No pension tension

By Venkatachari Jagannathan | 29 Jan 2001

1
The Reserve Bank of India's (RBI) advisory group on insurance regulations has recommended the formation of a separate regulatory body – on the lines of Occupational Pension Board of the UK – to regulate pension and gratuity funds. In its report, the advisory group has cited the lack of any regulatory control on several superannuation and gratuity trust funds operating in India.

Presently, the Insurance Regulatory and Development Authority (IRDA) is the body that is expected to monitor pension funds.

The advisory group has called for a close coordination between IRDA and the Securities Exchange Board of India (Sebi) – the mutual funds regulator – as both the sectors have similar products.

The insurance advisory group was constituted by the RBI's standing committee on international financial standards and codes to chalk out a road map for aligning Indian insurance industry's standards and practices with that of international best practices.

The insurance advisory group headed by Mr. R.Ramakrishnan, consulting actuary and a member of the Malhotra Committee on insurance reforms, submitted its report recently.

Except for a few regulations that have been framed by the IRDA, the insurance advisory group has found the domestic rules are in sync with international practices. The group has relied on the various reports of the International Association of Insurance Supervisors (IAIS) and the insurance guidelines issued by the Organisation of Economic Cooperation and Development (OECD).

Interestingly, some of the recommendations of the RBI sub-group are likely to irk new entrants though they are absolutely necessary in the industry's future interest.

For instance, on the issue of suitability of directors and senior management of a new insurance company, the advisory group recommends inclusion of directors and senior managers under the definition of key persons in an insurance company.

Currently, the Indian regulations define key persons as chief executive, chief marketing officer, appointed actuary, chief investment officer, chief internal audit and chief financial officer and excludes the directors.

The other sensitive recommendation is making public the natural and legal persons holding a direct or indirect control in an insurance company at the time of licensing an insurer player.

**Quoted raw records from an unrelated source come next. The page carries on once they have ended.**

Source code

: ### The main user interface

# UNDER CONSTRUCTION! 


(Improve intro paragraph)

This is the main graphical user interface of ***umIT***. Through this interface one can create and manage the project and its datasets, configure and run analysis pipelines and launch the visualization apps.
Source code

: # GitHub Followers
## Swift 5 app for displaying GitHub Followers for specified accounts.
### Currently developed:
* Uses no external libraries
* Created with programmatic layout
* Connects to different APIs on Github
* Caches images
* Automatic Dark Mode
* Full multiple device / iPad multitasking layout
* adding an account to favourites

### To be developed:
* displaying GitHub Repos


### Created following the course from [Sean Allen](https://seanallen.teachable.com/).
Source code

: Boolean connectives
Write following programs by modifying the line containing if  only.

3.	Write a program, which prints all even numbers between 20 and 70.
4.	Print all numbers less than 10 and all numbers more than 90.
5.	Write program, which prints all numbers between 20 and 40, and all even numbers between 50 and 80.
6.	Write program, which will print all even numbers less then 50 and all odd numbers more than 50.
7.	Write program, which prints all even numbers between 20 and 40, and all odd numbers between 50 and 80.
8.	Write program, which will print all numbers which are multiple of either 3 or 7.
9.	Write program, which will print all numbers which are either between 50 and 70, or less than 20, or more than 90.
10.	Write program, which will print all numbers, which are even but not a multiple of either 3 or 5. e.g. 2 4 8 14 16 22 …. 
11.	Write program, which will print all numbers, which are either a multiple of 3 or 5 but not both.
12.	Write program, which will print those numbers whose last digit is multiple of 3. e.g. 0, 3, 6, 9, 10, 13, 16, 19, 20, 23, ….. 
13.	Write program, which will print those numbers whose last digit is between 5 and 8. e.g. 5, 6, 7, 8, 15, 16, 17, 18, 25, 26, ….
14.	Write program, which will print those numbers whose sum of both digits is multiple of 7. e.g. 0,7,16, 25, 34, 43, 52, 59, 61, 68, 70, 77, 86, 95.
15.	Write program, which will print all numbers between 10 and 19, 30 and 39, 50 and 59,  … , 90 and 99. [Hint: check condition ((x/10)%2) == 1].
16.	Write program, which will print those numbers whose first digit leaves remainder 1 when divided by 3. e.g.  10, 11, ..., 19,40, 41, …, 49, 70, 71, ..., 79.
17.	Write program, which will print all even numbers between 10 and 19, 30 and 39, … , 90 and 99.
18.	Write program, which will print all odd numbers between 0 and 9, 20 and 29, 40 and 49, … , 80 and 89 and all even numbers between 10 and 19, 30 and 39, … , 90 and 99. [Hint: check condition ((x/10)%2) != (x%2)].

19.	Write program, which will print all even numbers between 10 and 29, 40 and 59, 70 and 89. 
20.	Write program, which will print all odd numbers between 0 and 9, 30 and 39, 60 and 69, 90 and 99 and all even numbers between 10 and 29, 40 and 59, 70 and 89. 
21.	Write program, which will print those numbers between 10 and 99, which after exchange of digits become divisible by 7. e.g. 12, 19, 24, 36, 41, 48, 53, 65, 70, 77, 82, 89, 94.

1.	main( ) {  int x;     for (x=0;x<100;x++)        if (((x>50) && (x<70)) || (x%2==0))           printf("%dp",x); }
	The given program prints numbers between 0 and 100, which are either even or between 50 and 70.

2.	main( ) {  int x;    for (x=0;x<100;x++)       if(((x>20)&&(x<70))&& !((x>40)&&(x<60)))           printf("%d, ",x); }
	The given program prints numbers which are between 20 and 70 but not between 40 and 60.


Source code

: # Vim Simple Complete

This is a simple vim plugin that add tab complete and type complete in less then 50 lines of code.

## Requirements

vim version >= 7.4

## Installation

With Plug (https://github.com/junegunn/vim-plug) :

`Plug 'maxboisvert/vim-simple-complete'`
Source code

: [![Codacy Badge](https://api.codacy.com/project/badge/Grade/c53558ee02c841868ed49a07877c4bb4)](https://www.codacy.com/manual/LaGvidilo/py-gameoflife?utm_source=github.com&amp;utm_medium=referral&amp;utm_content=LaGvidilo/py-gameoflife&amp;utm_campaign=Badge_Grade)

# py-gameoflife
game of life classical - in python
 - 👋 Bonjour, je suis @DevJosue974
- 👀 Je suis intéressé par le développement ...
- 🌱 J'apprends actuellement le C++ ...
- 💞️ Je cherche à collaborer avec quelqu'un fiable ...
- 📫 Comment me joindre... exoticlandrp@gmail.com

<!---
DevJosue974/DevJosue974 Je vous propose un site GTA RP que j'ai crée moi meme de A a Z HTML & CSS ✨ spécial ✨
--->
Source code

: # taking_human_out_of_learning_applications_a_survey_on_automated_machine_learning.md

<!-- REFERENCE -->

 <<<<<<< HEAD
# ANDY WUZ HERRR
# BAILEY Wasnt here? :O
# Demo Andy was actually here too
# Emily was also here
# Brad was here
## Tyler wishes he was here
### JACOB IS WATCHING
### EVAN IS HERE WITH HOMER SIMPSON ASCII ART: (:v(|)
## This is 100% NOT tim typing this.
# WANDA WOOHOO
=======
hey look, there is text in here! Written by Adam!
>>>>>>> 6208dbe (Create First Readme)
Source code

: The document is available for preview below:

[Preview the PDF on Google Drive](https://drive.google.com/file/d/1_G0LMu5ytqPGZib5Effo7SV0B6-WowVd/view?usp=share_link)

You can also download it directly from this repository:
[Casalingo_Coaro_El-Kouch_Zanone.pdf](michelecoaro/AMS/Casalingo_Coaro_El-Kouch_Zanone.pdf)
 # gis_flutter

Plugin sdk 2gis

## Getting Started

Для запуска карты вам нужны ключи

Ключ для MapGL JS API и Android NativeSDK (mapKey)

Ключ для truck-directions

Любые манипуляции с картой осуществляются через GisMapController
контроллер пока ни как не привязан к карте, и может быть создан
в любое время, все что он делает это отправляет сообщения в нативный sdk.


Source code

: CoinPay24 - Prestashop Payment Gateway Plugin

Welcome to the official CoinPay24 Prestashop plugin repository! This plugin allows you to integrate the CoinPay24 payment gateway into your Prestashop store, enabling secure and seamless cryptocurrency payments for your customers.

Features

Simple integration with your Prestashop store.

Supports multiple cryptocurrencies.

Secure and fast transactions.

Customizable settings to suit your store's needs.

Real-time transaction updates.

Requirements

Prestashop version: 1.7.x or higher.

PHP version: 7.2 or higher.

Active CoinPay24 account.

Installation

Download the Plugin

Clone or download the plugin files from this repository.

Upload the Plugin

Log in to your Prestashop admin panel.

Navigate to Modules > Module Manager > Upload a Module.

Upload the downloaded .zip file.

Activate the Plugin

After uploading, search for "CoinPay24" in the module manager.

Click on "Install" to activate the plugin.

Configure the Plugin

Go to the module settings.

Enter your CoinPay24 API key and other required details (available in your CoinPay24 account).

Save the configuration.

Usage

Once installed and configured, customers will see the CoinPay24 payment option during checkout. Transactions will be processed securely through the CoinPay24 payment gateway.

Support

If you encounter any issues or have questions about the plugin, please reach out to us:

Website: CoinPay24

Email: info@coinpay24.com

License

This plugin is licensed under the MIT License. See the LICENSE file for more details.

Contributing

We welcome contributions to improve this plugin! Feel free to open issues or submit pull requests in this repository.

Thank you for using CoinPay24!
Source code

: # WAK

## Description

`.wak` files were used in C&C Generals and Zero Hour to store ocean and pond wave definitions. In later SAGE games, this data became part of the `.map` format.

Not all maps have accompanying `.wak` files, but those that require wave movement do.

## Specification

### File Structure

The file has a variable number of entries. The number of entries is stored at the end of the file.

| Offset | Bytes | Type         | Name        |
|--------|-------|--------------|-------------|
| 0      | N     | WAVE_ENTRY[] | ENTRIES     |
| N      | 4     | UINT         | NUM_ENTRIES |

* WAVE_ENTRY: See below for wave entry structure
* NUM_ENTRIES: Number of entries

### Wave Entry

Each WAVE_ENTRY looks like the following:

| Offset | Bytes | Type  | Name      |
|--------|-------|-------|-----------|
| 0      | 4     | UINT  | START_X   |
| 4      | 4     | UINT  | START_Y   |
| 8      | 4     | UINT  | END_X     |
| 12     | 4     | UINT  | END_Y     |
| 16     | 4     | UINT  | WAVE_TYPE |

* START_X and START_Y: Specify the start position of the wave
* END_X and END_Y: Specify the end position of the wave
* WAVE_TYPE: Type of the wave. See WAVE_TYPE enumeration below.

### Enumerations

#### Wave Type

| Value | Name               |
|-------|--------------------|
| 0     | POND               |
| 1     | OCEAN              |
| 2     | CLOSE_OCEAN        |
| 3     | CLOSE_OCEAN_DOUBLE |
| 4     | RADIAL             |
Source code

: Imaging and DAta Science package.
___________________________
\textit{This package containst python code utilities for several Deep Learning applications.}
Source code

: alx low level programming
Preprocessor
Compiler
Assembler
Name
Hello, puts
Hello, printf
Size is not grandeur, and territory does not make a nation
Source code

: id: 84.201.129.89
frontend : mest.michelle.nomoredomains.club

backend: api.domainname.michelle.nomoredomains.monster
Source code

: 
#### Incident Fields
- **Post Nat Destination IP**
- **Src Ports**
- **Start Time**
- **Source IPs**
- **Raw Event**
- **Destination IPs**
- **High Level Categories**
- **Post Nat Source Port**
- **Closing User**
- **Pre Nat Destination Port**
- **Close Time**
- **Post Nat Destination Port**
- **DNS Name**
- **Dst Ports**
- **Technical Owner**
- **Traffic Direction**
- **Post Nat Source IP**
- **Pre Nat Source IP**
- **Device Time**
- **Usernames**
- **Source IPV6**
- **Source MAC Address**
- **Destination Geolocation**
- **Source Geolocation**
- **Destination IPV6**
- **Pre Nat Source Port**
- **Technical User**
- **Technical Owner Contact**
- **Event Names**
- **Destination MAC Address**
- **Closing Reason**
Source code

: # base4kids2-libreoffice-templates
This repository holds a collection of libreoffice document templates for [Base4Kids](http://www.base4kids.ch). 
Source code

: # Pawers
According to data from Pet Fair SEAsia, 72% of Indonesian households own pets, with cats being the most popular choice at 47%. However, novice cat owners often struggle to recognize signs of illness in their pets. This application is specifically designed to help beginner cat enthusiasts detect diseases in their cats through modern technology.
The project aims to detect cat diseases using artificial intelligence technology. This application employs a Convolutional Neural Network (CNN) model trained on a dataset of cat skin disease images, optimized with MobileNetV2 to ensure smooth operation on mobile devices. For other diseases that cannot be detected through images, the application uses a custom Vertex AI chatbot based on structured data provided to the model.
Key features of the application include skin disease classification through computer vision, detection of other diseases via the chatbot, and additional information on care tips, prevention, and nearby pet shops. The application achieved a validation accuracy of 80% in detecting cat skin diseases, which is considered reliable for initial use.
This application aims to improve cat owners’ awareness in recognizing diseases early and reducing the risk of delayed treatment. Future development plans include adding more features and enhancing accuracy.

The advisory panel also states that the effectiveness and the spirit of Section 6A (relating to the ceiling on the shareholding of any one person), Section 35 (1) (restrictions on transfer of shares) and Section 3 (4) (dealing with cancellation of registration under certain conditions) of the Insurance Act, 1938, are ensured on a continuous basis.

On the issue of minimum capital requirements the advisory group is of the view that the Rs 100-crore start up capital for Indian insurers may perhaps be the highest as compared with the insurance legislation of any country.

Going further and citing IAIS guidelines, which state that the amount of minimum capital should be fixed taking into account the kind(s) of business to be underwritten, the group recommends adoption of similar method here.

The advisory group in its report states, "The minimum capital levels may be fixed for each class on scientific and a more transparent basis. The total minimum capital could be based on the classes of business that the company proposes to transact and not on the assumption that each company will be transacting all classes of business." The group also calls for a wider classification of life and non-life insurance business.

The group has also emphasised the importance of co-operatives in spreading the message of insurance in rural areas. Today, only joint stock companies are allowed to transact insurance business in India now.

"Co-operatives will pitch in only if the minimum start-up capital is pegged at a lower level than the present limit," adds Mr. Ramakrishnan, when asked to elaborate on his recommendation. According to him, the high start-up capital prevents several players getting into the field.

The other areas where the RBI's advisory group also differs from that of the existing regulations relates to the carrying of allied business activities by domestic insurers and outsourcing of various functions in view of the economies of scale and scope. According to the group, both these activities are prohibited by the IRDA.

Interestingly, the Ramakrishnan group does not agree with IAIS guidelines relating to compulsory reinsurance cessions to a national re-insurer.

The IAIS has said, "Compulsory cession of risks to local re-insurers, domestic market or discriminatory tax regimes against foreign reinsurance placement should be avoided."

On the other hand, the RBI's advisory group fully endorses IRDA' prescription of 20 per cent compulsory reinsurance cession to a national re-insurer so that new joint venture insurance companies do not become a front company/brokers of a foreign insurer.